▶ Data for the task
------------------------------------------------------------
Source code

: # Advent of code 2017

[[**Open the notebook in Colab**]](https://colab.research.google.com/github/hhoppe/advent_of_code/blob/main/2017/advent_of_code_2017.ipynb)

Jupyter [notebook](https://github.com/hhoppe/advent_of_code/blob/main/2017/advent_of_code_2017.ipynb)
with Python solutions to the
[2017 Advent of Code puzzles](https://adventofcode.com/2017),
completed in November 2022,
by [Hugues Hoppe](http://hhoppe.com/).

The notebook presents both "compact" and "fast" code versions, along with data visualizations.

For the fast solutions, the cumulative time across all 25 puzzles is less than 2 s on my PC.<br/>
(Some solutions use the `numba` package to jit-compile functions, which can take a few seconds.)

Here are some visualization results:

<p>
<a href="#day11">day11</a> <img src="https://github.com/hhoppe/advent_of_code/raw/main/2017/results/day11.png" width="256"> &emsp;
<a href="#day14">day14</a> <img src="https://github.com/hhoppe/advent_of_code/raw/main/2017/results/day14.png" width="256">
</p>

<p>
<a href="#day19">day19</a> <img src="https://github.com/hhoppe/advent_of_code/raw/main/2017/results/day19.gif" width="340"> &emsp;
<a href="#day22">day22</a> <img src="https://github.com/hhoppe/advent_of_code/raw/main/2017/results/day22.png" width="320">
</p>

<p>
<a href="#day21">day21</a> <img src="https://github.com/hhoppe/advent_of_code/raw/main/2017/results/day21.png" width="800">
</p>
------------------------------------------------------------
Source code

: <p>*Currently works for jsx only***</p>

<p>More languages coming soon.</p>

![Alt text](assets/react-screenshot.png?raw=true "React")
------------------------------------------------------------
▶ Work instructions
The lines to return are those in the entries above that include "ipynb".

▶ Your response
[[**Open the notebook in Colab**]](https://colab.research.google.com/github/hhoppe/advent_of_code/blob/main/2017/advent_of_code_2017.ipynb)
Jupyter [notebook](https://github.com/hhoppe/advent_of_code/blob/main/2017/advent_of_code_2017.ipynb)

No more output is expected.